Isso considerado, verifica-se que a tônica do texto, após a firme
confrontação do v.3, é pelo autoexame, arrependimento e conversão
dos ímpios ao SENHOR (v.4). A expiação mencionada no v.5 (Oferecei
sacrifícios de justiça) faz referência aos sacrifícios levíticos, os quais já
foram cumpridos pelo Senhor Jesus Cristo na cruz. Restava, antes e
ainda hoje, confiar no SENHOR, o que se torna notório pelo abandono
da prática do pecado. O cristão, então, deve orar a Deus por socorro
e trabalhar em Sua honra evangelizando até mesmo os ímpios que o
atacam.
Esse grandioso texto não termina na exortação aos ímpios. O
salmista volta-se novamente ao SENHOR e Lhe diz em oração (vv.6-8):
Muitos perguntam: quem nos mostrará o bem? SENHOR, levanta sobre
nós a luz do Teu rosto. Mais alegria me puseste no coração do que a
alegria deles quando lhes há fartura de cereal e de vinho. Eu vou me
deitar em paz e dormir porque só o SENHOR me faz repousar seguro.
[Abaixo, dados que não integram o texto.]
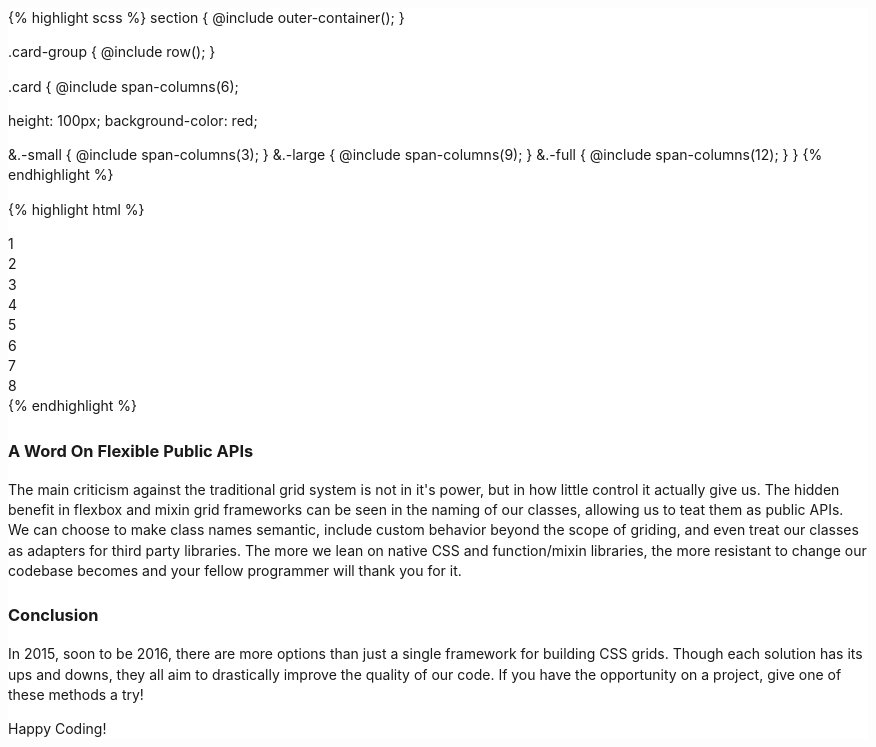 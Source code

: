 {% highlight scss %}
section {
  @include outer-container();
}

.card-group {
  @include row();
}

.card {
  @include span-columns(6);

  height: 100px;
  background-color: red;

  &.-small { @include span-columns(3); }
  &.-large { @include span-columns(9); }
  &.-full  { @include span-columns(12); }
}
{% endhighlight %}

{% highlight html %}
<section>
  <div class='card-group'>
    <div class='card'>1</div>
    <div class='card'>2</div>
  </div>
  <div class='card-group'>
    <div class='card -small'>3</div>
    <div class='card -small'>4</div>
    <div class='card'>5</div>
  </div>
  <div class='card-group'>
    <div class='card -large'>6</div>
    <div class='card -small'>7</div>
  </div>
  <div class='card-group'>
    <div class='card -full'>8</div>
  </div>
</section>
{% endhighlight %}

### A Word On Flexible Public APIs

The main criticism against the traditional grid system is not in it's power, but in how little control it actually give us. The hidden benefit in flexbox and mixin grid frameworks can be seen in the naming of our classes, allowing us to teat them as public APIs. We can choose to make class names semantic, include custom behavior beyond the scope of griding, and even treat our classes as adapters for third party libraries. The more we lean on native CSS and function/mixin libraries, the more resistant to change our codebase becomes and your fellow programmer will thank you for it.

### Conclusion

In 2015, soon to be 2016, there are more options than just a single framework for building CSS grids. Though each solution has its ups and downs, they all aim to drastically improve the quality of our code. If you have the opportunity on a project, give one of these methods a try!

Happy Coding!
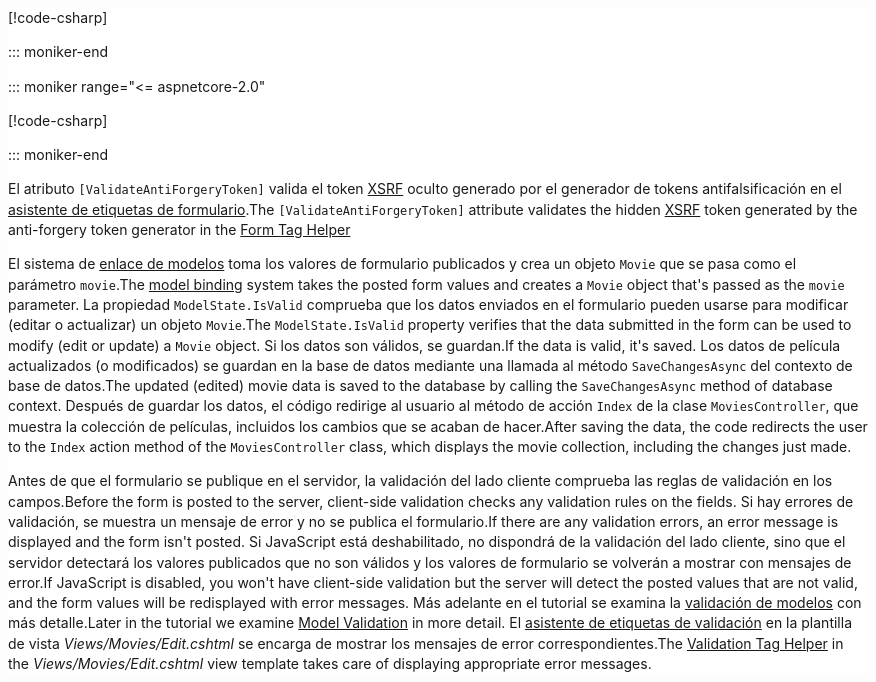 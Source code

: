 [!code-csharp[](~/tutorials/first-mvc-app/start-mvc/sample/MvcMovie21/Controllers/MC1.cs?name=snippet_edit2)]

::: moniker-end

::: moniker range="<= aspnetcore-2.0"

[!code-csharp[](~/tutorials/first-mvc-app/start-mvc/sample/MvcMovie/Controllers/MC1.cs?name=snippet_edit2)]

::: moniker-end

<span data-ttu-id="d57b0-158">El atributo `[ValidateAntiForgeryToken]` valida el token [XSRF](xref:security/anti-request-forgery) oculto generado por el generador de tokens antifalsificación en el [asistente de etiquetas de formulario](xref:mvc/views/working-with-forms).</span><span class="sxs-lookup"><span data-stu-id="d57b0-158">The `[ValidateAntiForgeryToken]` attribute validates the hidden [XSRF](xref:security/anti-request-forgery) token generated by the anti-forgery token generator in the [Form Tag Helper](xref:mvc/views/working-with-forms)</span></span>

<span data-ttu-id="d57b0-159">El sistema de [enlace de modelos](xref:mvc/models/model-binding) toma los valores de formulario publicados y crea un objeto `Movie` que se pasa como el parámetro `movie`.</span><span class="sxs-lookup"><span data-stu-id="d57b0-159">The [model binding](xref:mvc/models/model-binding) system takes the posted form values and creates a `Movie` object that's passed as the `movie` parameter.</span></span> <span data-ttu-id="d57b0-160">La propiedad `ModelState.IsValid` comprueba que los datos enviados en el formulario pueden usarse para modificar (editar o actualizar) un objeto `Movie`.</span><span class="sxs-lookup"><span data-stu-id="d57b0-160">The `ModelState.IsValid` property verifies that the data submitted in the form can be used to modify (edit or update) a `Movie` object.</span></span> <span data-ttu-id="d57b0-161">Si los datos son válidos, se guardan.</span><span class="sxs-lookup"><span data-stu-id="d57b0-161">If the data is valid, it's saved.</span></span> <span data-ttu-id="d57b0-162">Los datos de película actualizados (o modificados) se guardan en la base de datos mediante una llamada al método `SaveChangesAsync` del contexto de base de datos.</span><span class="sxs-lookup"><span data-stu-id="d57b0-162">The updated (edited) movie data is saved to the database by calling the `SaveChangesAsync` method of database context.</span></span> <span data-ttu-id="d57b0-163">Después de guardar los datos, el código redirige al usuario al método de acción `Index` de la clase `MoviesController`, que muestra la colección de películas, incluidos los cambios que se acaban de hacer.</span><span class="sxs-lookup"><span data-stu-id="d57b0-163">After saving the data, the code redirects the user to the `Index` action method of the `MoviesController` class, which displays the movie collection, including the changes just made.</span></span>

<span data-ttu-id="d57b0-164">Antes de que el formulario se publique en el servidor, la validación del lado cliente comprueba las reglas de validación en los campos.</span><span class="sxs-lookup"><span data-stu-id="d57b0-164">Before the form is posted to the server, client-side validation checks any validation rules on the fields.</span></span> <span data-ttu-id="d57b0-165">Si hay errores de validación, se muestra un mensaje de error y no se publica el formulario.</span><span class="sxs-lookup"><span data-stu-id="d57b0-165">If there are any validation errors, an error message is displayed and the form isn't posted.</span></span> <span data-ttu-id="d57b0-166">Si JavaScript está deshabilitado, no dispondrá de la validación del lado cliente, sino que el servidor detectará los valores publicados que no son válidos y los valores de formulario se volverán a mostrar con mensajes de error.</span><span class="sxs-lookup"><span data-stu-id="d57b0-166">If JavaScript is disabled, you won't have client-side validation but the server will detect the posted values that are not valid, and the form values will be redisplayed with error messages.</span></span> <span data-ttu-id="d57b0-167">Más adelante en el tutorial se examina la [validación de modelos](xref:mvc/models/validation) con más detalle.</span><span class="sxs-lookup"><span data-stu-id="d57b0-167">Later in the tutorial we examine [Model Validation](xref:mvc/models/validation) in more detail.</span></span> <span data-ttu-id="d57b0-168">El [asistente de etiquetas de validación](xref:mvc/views/working-with-forms) en la plantilla de vista *Views/Movies/Edit.cshtml* se encarga de mostrar los mensajes de error correspondientes.</span><span class="sxs-lookup"><span data-stu-id="d57b0-168">The [Validation Tag Helper](xref:mvc/views/working-with-forms) in the *Views/Movies/Edit.cshtml* view template takes care of displaying appropriate error messages.</span></span>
Aos que questionam sobre a existência da justiça e da bondade, Davi
responde que o bem está em Deus iluminar a vida humana com a luz
abençoadora da Sua face (Ilumina-nos, Senhor!). Aos que depositam
a sua alegria nas condições temporárias da vida, na artificialidade do
vinho e na ilusão da riqueza e da abundância, Davi responde que a sua
alegria está no próprio Deus que o redimiu, identifica, ouve e socorre.
Assim, diferentemente daqueles cujo sono é adiado, inquieto ou
ausente por causa das suas angústias, o profeta anuncia paz,
segurança e descanso apenas no seu amoroso SENHOR.